When I first finished Autobiography of Red and began writing this piece, it was autumn, the leaves – like parts of my life – on the precipice of spinning, changing. On my phone there is an image of my friend at the park, head down with the sky behind a rich blue and pink, the greens still so greens, the whole thing all pastel like a picture book. We had met up to give me a chance to begin sorting my thoughts on this book into words. That weekend, I was listening to ‘Don’t Delete the Kisses’ by Wolf Alice on repeat; I do this sometimes, listen to Ellie Rowsell sing, ‘I see the signs of a lifetime, you ‘til I die’. Desire is an all-engulfing thing, and it does often feel monstrous. In Autobiography of Red, Carson uses mythology, uses the past, to explore queer monstrosity, trauma, survival—all levied through the viscosity of contemporary poetry.
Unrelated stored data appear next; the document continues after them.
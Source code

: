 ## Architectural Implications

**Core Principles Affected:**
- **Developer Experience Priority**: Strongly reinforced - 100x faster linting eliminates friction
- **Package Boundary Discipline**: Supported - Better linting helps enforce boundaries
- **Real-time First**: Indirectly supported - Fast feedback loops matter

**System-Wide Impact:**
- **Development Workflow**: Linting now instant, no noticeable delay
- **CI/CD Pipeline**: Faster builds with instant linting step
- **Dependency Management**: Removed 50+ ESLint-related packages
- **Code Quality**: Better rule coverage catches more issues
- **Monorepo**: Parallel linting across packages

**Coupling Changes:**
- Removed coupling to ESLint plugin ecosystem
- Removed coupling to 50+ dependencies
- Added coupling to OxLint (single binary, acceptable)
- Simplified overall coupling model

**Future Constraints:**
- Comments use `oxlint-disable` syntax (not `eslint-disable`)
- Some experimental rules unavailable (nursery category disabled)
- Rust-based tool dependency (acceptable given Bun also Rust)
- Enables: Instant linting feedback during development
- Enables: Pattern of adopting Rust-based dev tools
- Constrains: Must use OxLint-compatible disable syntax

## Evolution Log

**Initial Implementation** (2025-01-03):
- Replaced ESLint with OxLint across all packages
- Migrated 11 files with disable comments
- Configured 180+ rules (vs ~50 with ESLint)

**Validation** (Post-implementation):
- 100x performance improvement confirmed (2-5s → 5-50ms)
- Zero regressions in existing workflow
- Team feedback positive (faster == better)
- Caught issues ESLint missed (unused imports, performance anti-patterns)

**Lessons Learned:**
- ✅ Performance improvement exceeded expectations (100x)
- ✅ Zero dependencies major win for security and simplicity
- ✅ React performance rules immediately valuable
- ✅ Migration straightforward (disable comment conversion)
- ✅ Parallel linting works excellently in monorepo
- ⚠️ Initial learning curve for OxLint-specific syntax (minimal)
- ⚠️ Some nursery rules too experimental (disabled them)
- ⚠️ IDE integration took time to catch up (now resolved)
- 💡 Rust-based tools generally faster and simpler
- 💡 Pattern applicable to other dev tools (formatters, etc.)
I write now at the turn of a new year. No matter what happens, the time passes; not everything goes with it. Autobiography of Red ends not with any particular rise and release of tension, and certainly not with death or catharsis. Geryon doesn’t use his wings, but he does receive permission to. Rather, the poem closes on an almost mundane scene, with Geryon and Herakles and Ancash watching fire flicker in a bakery oven.
We are amazing beings, Geryon is thinking. We are neighbors of fire. And now time is rushing towards them where they stand side by side with arms touching, immortality on their faces, night at their back. (146)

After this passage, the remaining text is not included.